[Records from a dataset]
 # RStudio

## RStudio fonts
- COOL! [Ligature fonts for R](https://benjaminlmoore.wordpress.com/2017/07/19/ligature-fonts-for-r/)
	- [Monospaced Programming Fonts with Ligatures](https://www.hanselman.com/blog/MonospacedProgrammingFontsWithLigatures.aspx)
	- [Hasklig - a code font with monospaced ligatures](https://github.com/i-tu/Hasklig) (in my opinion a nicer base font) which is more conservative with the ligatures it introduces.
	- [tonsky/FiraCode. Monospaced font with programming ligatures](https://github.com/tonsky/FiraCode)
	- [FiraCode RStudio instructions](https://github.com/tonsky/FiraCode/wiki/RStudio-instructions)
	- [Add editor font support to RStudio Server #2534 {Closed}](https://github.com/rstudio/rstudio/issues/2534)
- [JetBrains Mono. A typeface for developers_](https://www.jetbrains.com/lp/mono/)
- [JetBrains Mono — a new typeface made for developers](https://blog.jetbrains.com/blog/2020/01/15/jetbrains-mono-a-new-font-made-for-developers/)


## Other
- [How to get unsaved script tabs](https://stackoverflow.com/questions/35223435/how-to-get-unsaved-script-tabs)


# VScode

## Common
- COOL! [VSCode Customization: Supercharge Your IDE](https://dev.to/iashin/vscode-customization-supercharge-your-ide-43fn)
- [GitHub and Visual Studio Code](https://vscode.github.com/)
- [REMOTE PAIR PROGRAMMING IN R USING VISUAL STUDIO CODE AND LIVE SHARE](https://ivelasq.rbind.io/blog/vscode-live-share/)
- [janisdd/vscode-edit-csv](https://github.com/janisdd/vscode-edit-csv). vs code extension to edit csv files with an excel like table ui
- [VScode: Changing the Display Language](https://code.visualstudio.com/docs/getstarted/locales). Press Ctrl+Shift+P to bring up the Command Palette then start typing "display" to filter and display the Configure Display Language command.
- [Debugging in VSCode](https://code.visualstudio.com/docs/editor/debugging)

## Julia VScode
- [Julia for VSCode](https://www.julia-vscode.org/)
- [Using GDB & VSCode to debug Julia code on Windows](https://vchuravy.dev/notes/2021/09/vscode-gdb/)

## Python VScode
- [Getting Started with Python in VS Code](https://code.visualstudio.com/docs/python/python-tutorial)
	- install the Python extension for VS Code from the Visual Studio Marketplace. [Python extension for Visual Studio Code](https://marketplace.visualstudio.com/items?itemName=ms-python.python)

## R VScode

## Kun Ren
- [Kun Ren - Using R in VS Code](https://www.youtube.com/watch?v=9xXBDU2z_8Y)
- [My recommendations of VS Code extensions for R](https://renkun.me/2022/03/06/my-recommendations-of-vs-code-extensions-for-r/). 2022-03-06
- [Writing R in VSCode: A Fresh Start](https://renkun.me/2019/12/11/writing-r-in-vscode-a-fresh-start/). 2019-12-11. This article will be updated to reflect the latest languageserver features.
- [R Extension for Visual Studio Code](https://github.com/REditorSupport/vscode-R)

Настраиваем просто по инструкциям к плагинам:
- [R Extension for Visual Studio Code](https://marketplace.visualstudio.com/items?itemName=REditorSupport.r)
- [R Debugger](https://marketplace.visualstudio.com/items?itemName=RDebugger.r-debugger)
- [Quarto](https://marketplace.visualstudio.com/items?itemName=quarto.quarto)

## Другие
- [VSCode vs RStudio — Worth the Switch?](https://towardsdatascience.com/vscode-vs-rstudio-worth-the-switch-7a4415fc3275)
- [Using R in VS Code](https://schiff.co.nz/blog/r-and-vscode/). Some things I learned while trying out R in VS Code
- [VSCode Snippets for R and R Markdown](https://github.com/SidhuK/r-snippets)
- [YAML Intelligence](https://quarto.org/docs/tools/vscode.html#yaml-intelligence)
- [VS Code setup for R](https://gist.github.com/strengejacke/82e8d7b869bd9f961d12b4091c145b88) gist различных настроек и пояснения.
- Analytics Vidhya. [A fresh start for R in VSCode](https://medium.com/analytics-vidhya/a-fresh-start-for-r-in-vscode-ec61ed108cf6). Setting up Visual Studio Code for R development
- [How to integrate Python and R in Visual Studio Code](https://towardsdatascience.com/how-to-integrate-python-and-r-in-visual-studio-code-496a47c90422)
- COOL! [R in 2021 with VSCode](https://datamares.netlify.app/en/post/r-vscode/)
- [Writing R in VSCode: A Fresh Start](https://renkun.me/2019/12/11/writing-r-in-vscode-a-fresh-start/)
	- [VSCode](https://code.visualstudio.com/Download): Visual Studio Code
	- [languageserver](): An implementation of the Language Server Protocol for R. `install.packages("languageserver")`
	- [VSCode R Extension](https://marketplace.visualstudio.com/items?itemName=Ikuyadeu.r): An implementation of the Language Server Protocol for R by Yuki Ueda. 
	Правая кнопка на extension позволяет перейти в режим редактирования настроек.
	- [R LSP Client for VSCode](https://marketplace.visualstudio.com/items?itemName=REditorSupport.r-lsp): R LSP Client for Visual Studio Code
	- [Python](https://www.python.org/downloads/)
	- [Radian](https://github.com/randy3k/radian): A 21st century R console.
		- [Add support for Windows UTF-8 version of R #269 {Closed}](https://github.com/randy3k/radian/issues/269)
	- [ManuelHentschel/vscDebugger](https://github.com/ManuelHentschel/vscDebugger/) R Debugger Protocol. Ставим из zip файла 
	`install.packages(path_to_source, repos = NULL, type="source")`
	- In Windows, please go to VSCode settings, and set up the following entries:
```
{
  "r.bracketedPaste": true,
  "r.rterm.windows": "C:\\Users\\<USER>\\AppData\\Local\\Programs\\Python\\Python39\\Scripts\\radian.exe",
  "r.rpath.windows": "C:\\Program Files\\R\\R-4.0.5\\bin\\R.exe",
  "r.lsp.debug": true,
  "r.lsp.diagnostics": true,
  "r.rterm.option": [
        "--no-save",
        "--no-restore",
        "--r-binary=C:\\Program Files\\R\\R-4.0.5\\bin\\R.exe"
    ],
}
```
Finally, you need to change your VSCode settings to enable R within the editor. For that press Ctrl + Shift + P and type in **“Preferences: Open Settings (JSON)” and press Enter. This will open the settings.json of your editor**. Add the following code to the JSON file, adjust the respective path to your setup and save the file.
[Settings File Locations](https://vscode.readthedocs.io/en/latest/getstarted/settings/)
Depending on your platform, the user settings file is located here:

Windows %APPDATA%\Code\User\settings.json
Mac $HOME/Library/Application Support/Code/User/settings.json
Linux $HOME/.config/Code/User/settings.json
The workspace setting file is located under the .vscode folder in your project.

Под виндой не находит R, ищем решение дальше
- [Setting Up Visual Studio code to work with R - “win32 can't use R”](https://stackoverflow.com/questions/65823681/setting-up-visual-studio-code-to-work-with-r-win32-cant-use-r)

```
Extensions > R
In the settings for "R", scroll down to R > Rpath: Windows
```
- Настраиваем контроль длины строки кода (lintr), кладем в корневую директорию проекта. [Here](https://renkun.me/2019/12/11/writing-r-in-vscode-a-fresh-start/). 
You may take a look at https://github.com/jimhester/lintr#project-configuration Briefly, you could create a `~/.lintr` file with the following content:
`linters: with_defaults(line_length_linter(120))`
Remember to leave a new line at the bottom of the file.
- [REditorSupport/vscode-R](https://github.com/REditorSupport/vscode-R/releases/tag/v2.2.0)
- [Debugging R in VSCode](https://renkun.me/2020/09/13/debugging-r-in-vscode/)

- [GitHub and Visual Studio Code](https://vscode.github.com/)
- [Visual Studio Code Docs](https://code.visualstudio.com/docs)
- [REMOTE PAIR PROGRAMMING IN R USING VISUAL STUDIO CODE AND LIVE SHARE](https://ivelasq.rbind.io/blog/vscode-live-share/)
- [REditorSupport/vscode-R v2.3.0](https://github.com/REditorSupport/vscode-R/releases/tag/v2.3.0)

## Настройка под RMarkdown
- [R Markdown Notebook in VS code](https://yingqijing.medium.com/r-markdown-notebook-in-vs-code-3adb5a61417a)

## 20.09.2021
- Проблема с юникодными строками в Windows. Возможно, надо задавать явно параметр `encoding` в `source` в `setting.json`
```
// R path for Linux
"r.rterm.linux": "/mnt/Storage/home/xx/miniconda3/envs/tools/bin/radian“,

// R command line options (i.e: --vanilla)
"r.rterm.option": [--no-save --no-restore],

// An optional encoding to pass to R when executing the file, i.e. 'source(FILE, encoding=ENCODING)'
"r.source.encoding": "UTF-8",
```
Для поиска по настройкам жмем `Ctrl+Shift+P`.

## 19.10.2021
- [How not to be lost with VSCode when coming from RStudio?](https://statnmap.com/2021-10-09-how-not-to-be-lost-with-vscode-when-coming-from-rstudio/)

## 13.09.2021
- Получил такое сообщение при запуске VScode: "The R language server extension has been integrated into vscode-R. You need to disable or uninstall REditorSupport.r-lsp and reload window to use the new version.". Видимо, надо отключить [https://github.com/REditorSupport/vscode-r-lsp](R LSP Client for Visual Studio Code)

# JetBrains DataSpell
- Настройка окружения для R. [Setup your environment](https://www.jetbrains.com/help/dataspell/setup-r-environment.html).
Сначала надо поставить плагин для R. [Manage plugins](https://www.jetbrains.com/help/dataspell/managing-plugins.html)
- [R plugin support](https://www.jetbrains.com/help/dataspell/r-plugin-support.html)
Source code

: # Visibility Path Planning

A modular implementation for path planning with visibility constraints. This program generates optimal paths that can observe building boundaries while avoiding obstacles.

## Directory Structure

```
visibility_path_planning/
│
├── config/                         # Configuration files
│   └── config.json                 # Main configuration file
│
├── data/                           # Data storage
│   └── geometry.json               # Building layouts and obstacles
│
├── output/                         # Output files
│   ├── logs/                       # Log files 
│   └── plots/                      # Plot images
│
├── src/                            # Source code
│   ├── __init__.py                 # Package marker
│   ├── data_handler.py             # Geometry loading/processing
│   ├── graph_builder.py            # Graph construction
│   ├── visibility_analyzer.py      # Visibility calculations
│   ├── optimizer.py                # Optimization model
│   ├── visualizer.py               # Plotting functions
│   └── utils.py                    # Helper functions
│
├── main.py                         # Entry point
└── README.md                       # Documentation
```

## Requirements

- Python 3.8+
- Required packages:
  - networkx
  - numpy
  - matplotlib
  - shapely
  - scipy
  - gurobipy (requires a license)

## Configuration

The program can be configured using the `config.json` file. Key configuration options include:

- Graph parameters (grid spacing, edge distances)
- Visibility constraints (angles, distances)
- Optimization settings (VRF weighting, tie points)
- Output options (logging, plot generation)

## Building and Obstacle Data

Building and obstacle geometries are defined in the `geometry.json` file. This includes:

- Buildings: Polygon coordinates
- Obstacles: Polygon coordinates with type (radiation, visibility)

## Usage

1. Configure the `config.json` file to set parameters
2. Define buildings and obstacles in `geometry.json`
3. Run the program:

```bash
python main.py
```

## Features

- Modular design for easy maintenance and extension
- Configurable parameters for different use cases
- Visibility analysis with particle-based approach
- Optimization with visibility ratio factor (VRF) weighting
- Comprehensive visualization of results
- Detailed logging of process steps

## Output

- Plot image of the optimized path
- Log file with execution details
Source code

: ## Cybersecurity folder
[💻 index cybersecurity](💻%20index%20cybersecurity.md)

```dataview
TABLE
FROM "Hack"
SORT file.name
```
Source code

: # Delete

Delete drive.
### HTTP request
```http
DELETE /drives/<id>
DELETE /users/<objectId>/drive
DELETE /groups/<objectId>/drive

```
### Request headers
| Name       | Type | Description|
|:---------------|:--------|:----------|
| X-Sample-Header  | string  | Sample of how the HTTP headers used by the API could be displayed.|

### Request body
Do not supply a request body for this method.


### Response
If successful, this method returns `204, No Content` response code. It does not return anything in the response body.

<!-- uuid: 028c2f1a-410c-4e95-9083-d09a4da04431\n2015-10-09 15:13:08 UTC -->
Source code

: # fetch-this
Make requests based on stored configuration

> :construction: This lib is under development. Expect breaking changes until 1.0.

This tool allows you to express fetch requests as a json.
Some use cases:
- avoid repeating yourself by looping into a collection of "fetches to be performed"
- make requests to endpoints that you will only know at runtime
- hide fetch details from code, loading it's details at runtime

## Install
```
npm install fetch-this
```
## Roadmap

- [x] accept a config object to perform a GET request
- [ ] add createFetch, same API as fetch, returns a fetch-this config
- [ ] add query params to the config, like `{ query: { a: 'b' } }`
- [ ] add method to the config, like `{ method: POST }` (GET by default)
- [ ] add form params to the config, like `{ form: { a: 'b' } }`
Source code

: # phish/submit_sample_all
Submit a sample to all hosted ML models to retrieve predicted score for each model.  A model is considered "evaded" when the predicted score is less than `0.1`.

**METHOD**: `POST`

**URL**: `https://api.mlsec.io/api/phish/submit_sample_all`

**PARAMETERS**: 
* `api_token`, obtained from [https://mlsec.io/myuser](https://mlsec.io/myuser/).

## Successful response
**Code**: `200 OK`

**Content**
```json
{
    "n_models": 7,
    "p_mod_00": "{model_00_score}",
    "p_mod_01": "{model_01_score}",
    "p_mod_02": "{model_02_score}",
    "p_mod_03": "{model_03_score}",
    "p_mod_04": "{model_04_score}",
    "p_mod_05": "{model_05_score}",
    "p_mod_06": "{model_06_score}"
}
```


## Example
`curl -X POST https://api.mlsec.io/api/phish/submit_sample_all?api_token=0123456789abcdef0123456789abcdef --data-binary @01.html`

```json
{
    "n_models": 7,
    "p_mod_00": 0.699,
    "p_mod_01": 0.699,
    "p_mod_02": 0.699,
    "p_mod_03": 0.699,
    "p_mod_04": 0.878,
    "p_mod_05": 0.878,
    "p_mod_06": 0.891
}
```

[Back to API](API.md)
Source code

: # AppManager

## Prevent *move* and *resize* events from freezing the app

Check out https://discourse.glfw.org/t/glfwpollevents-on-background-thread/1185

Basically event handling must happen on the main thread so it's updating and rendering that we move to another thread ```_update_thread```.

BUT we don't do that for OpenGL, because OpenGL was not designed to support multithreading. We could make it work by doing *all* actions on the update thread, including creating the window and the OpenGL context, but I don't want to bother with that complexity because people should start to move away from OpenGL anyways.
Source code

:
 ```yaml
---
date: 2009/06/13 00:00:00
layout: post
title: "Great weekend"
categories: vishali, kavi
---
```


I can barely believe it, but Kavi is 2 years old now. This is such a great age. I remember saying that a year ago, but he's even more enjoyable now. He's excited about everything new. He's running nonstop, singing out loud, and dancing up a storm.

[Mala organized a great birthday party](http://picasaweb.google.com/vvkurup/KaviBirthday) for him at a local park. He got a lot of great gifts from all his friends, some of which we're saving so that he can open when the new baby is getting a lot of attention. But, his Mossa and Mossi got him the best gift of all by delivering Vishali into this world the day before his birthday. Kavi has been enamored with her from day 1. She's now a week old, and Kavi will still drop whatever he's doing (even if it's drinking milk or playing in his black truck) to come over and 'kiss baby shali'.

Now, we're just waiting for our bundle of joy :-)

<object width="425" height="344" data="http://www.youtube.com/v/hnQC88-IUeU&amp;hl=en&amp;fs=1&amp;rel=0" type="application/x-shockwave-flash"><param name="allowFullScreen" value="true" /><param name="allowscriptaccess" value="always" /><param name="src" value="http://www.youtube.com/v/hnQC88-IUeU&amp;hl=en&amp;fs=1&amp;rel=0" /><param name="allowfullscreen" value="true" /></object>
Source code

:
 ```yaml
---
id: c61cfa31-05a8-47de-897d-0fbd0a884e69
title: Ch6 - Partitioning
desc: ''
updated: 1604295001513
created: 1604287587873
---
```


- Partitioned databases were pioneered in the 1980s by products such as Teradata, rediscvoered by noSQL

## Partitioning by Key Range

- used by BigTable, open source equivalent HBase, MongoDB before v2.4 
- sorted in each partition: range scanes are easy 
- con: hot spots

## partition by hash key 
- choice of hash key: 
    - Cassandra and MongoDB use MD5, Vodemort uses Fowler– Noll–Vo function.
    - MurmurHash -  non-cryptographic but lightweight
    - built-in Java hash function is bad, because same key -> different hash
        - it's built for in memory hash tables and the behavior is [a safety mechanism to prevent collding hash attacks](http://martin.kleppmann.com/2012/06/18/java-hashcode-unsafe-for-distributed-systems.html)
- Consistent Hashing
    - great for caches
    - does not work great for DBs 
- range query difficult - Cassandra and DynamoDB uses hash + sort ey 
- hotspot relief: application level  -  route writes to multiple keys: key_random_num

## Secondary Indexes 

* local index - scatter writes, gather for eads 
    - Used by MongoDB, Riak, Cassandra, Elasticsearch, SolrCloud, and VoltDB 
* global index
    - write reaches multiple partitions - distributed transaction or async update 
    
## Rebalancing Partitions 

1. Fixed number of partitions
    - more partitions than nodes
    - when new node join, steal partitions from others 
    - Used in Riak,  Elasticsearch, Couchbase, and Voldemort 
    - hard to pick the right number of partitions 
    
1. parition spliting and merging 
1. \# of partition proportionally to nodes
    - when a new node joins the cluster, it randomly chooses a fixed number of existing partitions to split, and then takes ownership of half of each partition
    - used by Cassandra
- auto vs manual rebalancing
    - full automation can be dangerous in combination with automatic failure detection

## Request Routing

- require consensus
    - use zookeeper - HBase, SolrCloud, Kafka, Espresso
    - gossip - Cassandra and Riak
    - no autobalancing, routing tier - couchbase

- Assigned task: Pick out, from the lines above, every one that contains the string "different".

- The completed task:
- Configurable parameters for different use cases
    - built-in Java hash function is bad, because same key -> different hash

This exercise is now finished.